→ AIM OF THE EXERCISE:
Would you retype the whole listing verbatim, keeping pictures out of it?

→ SOURCE DATA:

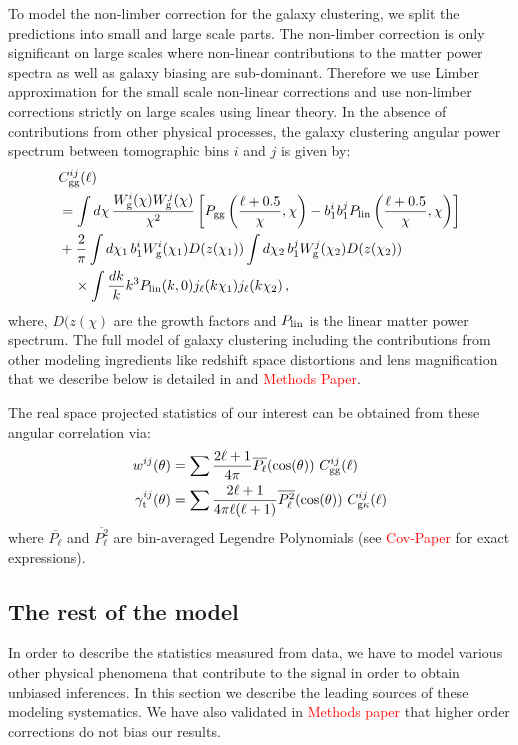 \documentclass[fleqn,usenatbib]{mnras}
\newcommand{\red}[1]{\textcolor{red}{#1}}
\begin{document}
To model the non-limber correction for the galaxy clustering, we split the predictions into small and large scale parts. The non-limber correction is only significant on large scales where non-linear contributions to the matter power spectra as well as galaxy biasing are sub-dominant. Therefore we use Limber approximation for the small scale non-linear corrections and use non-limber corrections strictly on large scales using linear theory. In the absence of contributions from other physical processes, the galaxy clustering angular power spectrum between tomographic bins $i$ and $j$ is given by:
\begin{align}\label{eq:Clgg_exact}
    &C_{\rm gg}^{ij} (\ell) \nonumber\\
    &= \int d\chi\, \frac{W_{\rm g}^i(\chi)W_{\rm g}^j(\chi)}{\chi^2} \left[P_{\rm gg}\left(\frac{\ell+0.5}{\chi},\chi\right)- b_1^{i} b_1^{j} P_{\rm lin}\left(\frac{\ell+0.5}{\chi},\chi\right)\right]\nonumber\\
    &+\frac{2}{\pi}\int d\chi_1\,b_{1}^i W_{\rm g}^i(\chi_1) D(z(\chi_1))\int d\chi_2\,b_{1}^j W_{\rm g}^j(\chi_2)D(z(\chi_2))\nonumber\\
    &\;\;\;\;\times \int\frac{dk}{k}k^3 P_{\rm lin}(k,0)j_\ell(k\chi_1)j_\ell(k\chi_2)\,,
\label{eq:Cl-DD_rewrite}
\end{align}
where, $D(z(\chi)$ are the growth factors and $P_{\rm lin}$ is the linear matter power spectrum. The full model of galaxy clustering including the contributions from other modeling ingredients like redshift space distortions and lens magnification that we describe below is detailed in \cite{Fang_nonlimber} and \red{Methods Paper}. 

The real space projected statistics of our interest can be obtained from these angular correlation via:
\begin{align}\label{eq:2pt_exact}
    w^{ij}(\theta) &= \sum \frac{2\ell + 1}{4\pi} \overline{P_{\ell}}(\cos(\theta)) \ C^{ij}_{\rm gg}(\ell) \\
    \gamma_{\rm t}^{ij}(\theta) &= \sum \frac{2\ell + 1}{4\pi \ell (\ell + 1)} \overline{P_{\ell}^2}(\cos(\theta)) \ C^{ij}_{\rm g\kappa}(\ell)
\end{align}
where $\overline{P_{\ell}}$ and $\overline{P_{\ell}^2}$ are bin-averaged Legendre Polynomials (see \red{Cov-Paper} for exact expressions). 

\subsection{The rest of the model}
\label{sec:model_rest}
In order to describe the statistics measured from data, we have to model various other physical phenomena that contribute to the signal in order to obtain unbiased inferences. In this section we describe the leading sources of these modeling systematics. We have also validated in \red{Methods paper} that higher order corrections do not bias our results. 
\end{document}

→ THE ANSWER:
 \documentclass[fleqn,usenatbib]{mnras}
\newcommand{\red}[1]{\textcolor{red}{#1}}
\begin{document}
To model the non-limber correction for the galaxy clustering, we split the predictions into small and large scale parts. The non-limber correction is only significant on large scales where non-linear contributions to the matter power spectra as well as galaxy biasing are sub-dominant. Therefore we use Limber approximation for the small scale non-linear corrections and use non-limber corrections strictly on large scales using linear theory. In the absence of contributions from other physical processes, the galaxy clustering angular power spectrum between tomographic bins $i$ and $j$ is given by:
\begin{align}\label{eq:Clgg_exact}
    &C_{\rm gg}^{ij} (\ell) \nonumber\\
    &= \int d\chi\, \frac{W_{\rm g}^i(\chi)W_{\rm g}^j(\chi)}{\chi^2} \left[P_{\rm gg}\left(\frac{\ell+0.5}{\chi},\chi\right)- b_1^{i} b_1^{j} P_{\rm lin}\left(\frac{\ell+0.5}{\chi},\chi\right)\right]\nonumber\\
    &+\frac{2}{\pi}\int d\chi_1\,b_{1}^i W_{\rm g}^i(\chi_1) D(z(\chi_1))\int d\chi_2\,b_{1}^j W_{\rm g}^j(\chi_2)D(z(\chi_2))\nonumber\\
    &\;\;\;\;\times \int\frac{dk}{k}k^3 P_{\rm lin}(k,0)j_\ell(k\chi_1)j_\ell(k\chi_2)\,,
\label{eq:Cl-DD_rewrite}
\end{align}
where, $D(z(\chi)$ are the growth factors and $P_{\rm lin}$ is the linear matter power spectrum. The full model of galaxy clustering including the contributions from other modeling ingredients like redshift space distortions and lens magnification that we describe below is detailed in \cite{Fang_nonlimber} and \red{Methods Paper}. 

The real space projected statistics of our interest can be obtained from these angular correlation via:
\begin{align}\label{eq:2pt_exact}
    w^{ij}(\theta) &= \sum \frac{2\ell + 1}{4\pi} \overline{P_{\ell}}(\cos(\theta)) \ C^{ij}_{\rm gg}(\ell) \\
    \gamma_{\rm t}^{ij}(\theta) &= \sum \frac{2\ell + 1}{4\pi \ell (\ell + 1)} \overline{P_{\ell}^2}(\cos(\theta)) \ C^{ij}_{\rm g\kappa}(\ell)
\end{align}
where $\overline{P_{\ell}}$ and $\overline{P_{\ell}^2}$ are bin-averaged Legendre Polynomials (see \red{Cov-Paper} for exact expressions). 

\subsection{The rest of the model}
\label{sec:model_rest}
In order to describe the statistics measured from data, we have to model various other physical phenomena that contribute to the signal in order to obtain unbiased inferences. In this section we describe the leading sources of these modeling systematics. We have also validated in \red{Methods paper} that higher order corrections do not bias our results. 
\end{document}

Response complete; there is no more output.